(Source data)
# # # #
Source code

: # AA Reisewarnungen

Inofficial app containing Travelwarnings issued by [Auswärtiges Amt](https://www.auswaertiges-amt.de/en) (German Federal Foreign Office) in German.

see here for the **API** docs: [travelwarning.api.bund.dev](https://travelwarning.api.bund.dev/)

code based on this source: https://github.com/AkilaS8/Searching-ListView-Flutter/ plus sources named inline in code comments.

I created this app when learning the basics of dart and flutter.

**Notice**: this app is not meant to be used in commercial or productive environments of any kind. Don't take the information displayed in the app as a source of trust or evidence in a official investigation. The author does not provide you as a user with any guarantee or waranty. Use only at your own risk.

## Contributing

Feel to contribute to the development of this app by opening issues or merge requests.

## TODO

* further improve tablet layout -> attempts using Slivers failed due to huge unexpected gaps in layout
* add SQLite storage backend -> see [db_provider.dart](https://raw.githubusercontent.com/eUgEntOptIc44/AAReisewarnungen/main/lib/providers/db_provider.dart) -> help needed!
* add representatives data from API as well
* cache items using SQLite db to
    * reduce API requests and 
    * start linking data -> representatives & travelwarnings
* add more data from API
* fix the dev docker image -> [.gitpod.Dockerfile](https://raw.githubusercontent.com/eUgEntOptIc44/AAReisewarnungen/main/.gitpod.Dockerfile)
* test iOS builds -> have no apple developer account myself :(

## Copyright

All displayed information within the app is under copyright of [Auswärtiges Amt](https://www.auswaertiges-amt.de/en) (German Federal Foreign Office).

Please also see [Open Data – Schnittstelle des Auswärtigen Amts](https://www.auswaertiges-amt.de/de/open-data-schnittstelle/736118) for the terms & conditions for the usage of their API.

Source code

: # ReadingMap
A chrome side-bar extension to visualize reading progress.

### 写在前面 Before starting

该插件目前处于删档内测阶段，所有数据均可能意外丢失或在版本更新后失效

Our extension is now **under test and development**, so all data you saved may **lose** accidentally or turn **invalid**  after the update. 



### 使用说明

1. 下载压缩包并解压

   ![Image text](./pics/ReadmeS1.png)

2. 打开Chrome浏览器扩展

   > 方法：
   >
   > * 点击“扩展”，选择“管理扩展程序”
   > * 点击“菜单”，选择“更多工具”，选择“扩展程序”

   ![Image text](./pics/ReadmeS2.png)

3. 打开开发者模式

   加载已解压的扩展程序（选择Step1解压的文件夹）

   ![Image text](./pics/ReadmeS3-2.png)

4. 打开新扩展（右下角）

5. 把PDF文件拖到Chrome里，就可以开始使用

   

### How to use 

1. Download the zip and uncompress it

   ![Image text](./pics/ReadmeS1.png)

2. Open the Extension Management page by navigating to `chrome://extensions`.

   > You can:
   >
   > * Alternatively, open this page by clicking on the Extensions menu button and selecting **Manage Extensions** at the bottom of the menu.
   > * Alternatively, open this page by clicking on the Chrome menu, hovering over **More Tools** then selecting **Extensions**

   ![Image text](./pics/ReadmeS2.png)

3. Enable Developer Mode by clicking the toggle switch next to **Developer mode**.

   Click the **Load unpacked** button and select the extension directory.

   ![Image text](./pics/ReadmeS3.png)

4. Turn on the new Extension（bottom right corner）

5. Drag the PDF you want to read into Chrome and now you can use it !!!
# # # #
:: Assignment ::
Nothing but the lines from the one with "### How to use" to the last line of the data should appear in the answer, each exactly as it stands.

:: Exercise answer ::
### How to use 

1. Download the zip and uncompress it

   ![Image text](./pics/ReadmeS1.png)

2. Open the Extension Management page by navigating to `chrome://extensions`.

   > You can:
   >
   > * Alternatively, open this page by clicking on the Extensions menu button and selecting **Manage Extensions** at the bottom of the menu.
   > * Alternatively, open this page by clicking on the Chrome menu, hovering over **More Tools** then selecting **Extensions**

   ![Image text](./pics/ReadmeS2.png)

3. Enable Developer Mode by clicking the toggle switch next to **Developer mode**.

   Click the **Load unpacked** button and select the extension directory.

   ![Image text](./pics/ReadmeS3.png)

4. Turn on the new Extension（bottom right corner）

5. Drag the PDF you want to read into Chrome and now you can use it !!!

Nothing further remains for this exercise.